In sending defiance to Prussia on this question, the French Cabinet selected their own ground. Evidently a war had been meditated, and the candidature of Prince Leopold from beginning to end supplied a pretext. In this conclusion, which is too obvious, we are hardly left to inference. The secret was disclosed by Rouher, President of the Senate, lately the eloquent and unscrupulous Minister, when, in an official address to the Emperor, immediately after the War Manifesto read by the Prime- Minister, he declared that France quivered with indignation at the flights of an ambition over-excited by the one day's good-fortune at Sadowa, and then proceeded:---

"Animated by that calm perseverance which is true force, your Majesty has known how to wait; but in the last four years you have carried to its highest perfection the arming of our soldiers, and raised to its full power the organization of our military forces. _Thanks to your care, Sire, France is ready,_" [Footnote: Address at the Palais de Saint-Cloud, July 50, 1870: Journal Officiel du Soir, 18 Juillet 1870.]

Thus, according to the President of the Senate, France, after waiting, commenced war because she was ready,--- while, according to the Cabinet, it was on the point of honor.
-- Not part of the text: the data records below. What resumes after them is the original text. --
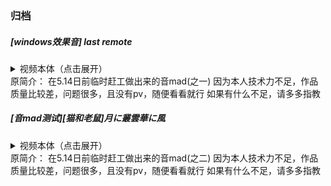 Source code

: ### 归档

##### [windows效果音] last remote

<details>
<summary>视频本体（点击展开）</summary>
  
[last remote](last-remote.mp4 ':include')

</details>
原简介：  
在5.14日前临时赶工做出来的音mad(之一)  
因为本人技术力不足，作品质量比较差，问题很多，且没有pv，随便看看就行  
如果有什么不足，请多多指教

##### [音mad测试][猫和老鼠]月に叢雲華に風

<details>
<summary>视频本体（点击展开）</summary>
  
[2](2.mp4 ':include')

</details>
原简介：  
在5.14日前临时赶工做出来的音mad(之二)  
因为本人技术力不足，作品质量比较差，问题很多，且没有pv，随便看看就行  
如果有什么不足，请多多指教
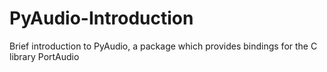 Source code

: # PyAudio-Introduction
Brief introduction to PyAudio, a package which provides bindings for the C library PortAudio
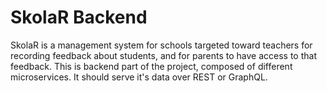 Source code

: # SkolaR Backend
SkolaR is a management system for schools targeted toward teachers for recording feedback about students, and for parents to have access to that feedback. This is backend part of the project, composed of different microservices. It should serve it's data over REST or GraphQL.



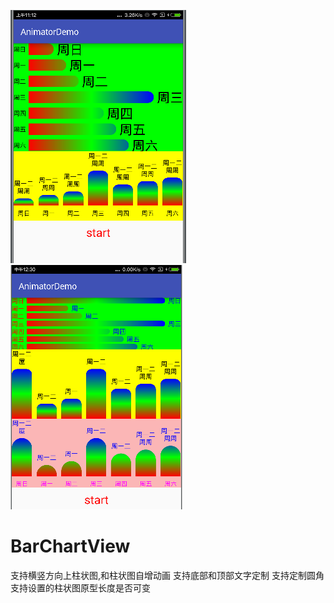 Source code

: ![image](https://github.com/Foundmoon/BarChartView/blob/master/tsupportTitleDemo.png)
![image](https://github.com/Foundmoon/BarChartView/blob/master/20180323123143.png)

# BarChartView
支持横竖方向上柱状图,和柱状图自增动画
支持底部和顶部文字定制
支持定制圆角
支持设置的柱状图原型长度是否可变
Both were right. The war was declared because the Emperor thought himself ready, and a pretext was found in the affair of the telegram.

Considering the age, and the present demands of civilization, such a war stands forth terrific in wrong, making the soul rise indignant against it. One reason avowed is brutal; the other is frivolous; both are criminal. If we look into the text of the Manifesto and the speeches of the Cabinet, it is a war founded on a trifle, on a straw, on an egg-shell. Obviously these were pretexts only. Therefore it is a war of pretexts, the real object being the humiliation and dismemberment of Germany, in the vain hope of exalting the French Empire and perpetuating a bawble crown on the head of a boy. By military success and a peace dictated at Berlin, the Emperor trusted to find himself in such condition, that, on return to Paris, he could overthrow parliamentary government so far as it existed there, and reestablish personal government, where all depended upon himself,--thus making triumph over Germany the means of another triumph over the French people.